Belajar Sabar Lewat Tantrum: Sebuah Proses Tumbuh Bersama
Sabar bukanlah sifat bawaan, melainkan hasil latihan. Dan anak dengan segala tangis dan teriakannya adalah guru terbaik dalam pelajaran kesabaran itu. Tantrum mengajarkan:
- Bahwa tidak semua hal bisa dikendalikan.
- Bahwa cinta berarti hadir, bukan selalu menuruti.
- Bahwa setiap ledakan emosi anak adalah peluang untuk menumbuhkan ketenangan dalam diri.
Dalam momen penuh tantangan itu, Bunda dan juga para orang tua belajar menahan ego, menurunkan suara, dan menatap anak dengan kasih. Karena sesungguhnya, ketika Bunda menenangkan diri, juga menenangkan dua hati: hati anak dan hati Bunda sendiri.
Kesimpulan: Tantrum Bukan Musuh, Tapi Guru Kesabaran
Tantrum anak memang menguras energi, tapi jika dilihat dari sisi positif, momen itu bisa menjadi ruang belajar sabar dan memahami emosi, baik bagi anak maupun orang tua.
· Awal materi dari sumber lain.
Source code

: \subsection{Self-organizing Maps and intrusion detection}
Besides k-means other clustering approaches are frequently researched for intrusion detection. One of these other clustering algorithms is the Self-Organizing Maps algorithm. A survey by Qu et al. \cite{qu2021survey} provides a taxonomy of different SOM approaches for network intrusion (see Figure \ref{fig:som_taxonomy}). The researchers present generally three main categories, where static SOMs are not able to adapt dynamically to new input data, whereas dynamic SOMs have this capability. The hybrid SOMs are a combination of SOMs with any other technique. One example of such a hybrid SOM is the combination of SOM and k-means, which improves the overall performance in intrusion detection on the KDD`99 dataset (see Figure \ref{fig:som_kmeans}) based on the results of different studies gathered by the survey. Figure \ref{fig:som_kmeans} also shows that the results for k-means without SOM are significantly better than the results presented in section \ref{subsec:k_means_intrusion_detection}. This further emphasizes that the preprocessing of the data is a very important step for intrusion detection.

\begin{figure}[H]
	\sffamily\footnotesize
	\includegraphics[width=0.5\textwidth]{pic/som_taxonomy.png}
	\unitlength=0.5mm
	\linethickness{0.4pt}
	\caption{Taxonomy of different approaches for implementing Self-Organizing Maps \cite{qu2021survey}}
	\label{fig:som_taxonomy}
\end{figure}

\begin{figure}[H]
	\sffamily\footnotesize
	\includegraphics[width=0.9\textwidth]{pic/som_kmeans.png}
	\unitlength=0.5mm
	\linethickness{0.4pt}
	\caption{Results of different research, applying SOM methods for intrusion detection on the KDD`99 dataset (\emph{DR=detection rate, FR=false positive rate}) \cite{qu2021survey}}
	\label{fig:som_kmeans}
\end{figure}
Setiap tangisan, setiap teriakan, adalah bagian dari perjalanan panjang menuju kedewasaan emosional. Anak belajar mengenali dirinya, sementara Bunda belajar menjadi versi orang tua yang lebih bijak, lembut, dan kuat.
Ingatlah, tidak ada orang tua yang sempurna, tapi selalu ada kesempatan untuk tumbuh dari setiap tantrum yang terjadi.